When the Hudson’s Bay Company bought out Hunt and Henley’s business they closed down the plant. Lethbridge senior was so incensed that he refused to have any dealings with them and on his deathbed ordered that all of his possessions, including his boat, should be burnt so as not to fall into the hands of the company.
There were exciting times on the Labrador coast all those years ago. I would have been quite at home there.
Especially when you have a close look at the Censuses for that period, and two columns that caught my eye. The enumerators had to record the number of people who were “crazy or lunatic” or “idiotic or silly”. And I’m sure that you think that I’m making this up.
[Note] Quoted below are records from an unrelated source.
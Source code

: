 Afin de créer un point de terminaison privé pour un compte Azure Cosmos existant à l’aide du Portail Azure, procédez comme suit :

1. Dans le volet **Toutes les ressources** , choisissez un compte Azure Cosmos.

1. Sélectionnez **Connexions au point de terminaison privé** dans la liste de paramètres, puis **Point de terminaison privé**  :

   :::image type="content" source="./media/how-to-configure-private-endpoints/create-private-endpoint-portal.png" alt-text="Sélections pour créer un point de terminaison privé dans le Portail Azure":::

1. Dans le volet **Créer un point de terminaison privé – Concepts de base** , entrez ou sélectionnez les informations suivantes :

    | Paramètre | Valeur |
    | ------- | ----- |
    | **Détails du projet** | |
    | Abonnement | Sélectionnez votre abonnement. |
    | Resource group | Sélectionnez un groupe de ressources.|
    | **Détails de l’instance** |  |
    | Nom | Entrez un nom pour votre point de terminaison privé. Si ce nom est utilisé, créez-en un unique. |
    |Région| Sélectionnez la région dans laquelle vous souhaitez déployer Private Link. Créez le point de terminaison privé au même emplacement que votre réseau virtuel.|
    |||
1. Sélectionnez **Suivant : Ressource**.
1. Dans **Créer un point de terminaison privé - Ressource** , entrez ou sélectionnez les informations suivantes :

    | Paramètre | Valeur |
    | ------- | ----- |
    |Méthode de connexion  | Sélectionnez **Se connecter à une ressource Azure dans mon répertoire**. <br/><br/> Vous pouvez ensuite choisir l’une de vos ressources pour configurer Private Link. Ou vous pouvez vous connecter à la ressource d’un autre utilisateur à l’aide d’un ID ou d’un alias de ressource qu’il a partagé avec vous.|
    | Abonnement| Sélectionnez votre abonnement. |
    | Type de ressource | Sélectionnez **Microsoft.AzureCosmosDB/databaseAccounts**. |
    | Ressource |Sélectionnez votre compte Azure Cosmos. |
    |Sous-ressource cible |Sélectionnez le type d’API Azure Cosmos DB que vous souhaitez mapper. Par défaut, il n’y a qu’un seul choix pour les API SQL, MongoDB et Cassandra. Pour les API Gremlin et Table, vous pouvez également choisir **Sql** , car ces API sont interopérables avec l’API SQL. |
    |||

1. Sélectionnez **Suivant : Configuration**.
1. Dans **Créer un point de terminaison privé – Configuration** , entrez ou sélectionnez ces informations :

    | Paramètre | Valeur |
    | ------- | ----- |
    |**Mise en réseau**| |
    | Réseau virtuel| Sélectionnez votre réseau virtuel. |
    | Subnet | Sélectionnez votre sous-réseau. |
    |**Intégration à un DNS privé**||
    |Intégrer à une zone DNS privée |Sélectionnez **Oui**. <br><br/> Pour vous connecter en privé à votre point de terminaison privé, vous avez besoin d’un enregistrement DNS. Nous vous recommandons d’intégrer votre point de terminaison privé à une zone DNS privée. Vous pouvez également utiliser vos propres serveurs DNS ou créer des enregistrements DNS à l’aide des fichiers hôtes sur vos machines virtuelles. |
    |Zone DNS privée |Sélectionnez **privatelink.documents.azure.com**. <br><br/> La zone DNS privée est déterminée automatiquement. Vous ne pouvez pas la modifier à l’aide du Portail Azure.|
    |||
There was also time to go through the dictaphone and see what happened during the night. There was something going on in Guildford to do with some wrestler’s wife who was going to take on some kind of role in running the town and maybe going to be given the keys to the treasury. That led to some kind of scandal. Members of the council ended up being impeached. As a result of a huge press campaign coverage it never happened but there was a little more contentious issues of a similar nature somewhere else in the vicinity too that attracted a lot of attention
Later on a group of us had been out somewhere in Germany on a tram. We’d been out and had to catch this tram. The tran station was absolutely heaving. When the tram pulled in we had to fight to board. Everyone was on one side of the track but we noticed that it was a single track and there was a platform on the other side. When the tram pulled in we swung round the other side where there were fewer people and swarmed aboard. We managed to grab a seat. It was an extremely uncomfortable seat but we managed it all the same. At some point we alighted. There had been some issues about the railway line. We’d been cutting up these railway lines. We suddenly realised that we’d cut the railway line for the tram. We were sitting here with this big square-profile length of wood like a chevron or a demi-chevron or something. We suddenly realised that this was our tram. A couple that had gone past weren’t actually ours. They were much smaller anyway. We eventually ended up back at home, or at least I did. Something had happened and the washing machine hadn’t been put back in the right place. There was some coffee in the pot so I poured it. It was cold. I went to put it in the microwave. I thought that I would have to move the washing machine before I go. I wondered how I was actually going to do it. I suddenly had this eerie feeling that here I am in the house, the doors are open and there’s coffee around but there isn’t anyone. There should be people so why aren’t there any people? It was really weird, all this, about what was actually happening in this house.
Tea was a salad and chips and something that I found in the freezer that had been in there since the Dawn of Time. “Surely not very old” I hear you say. “Well, geologically speaking, I suppose not” I reply. And followed my a bit of the cinnamon roll and ice cream.
Tomorrow is Sunday so I’m having a lie-in. And I have to make some pizza dough too because I’ve run out. The big question is whether there’s enough room in the freezer to store the excess, but I’ll worry about that at the appropriate moment.
Right now I have other fish to fry, like a nice warm bed.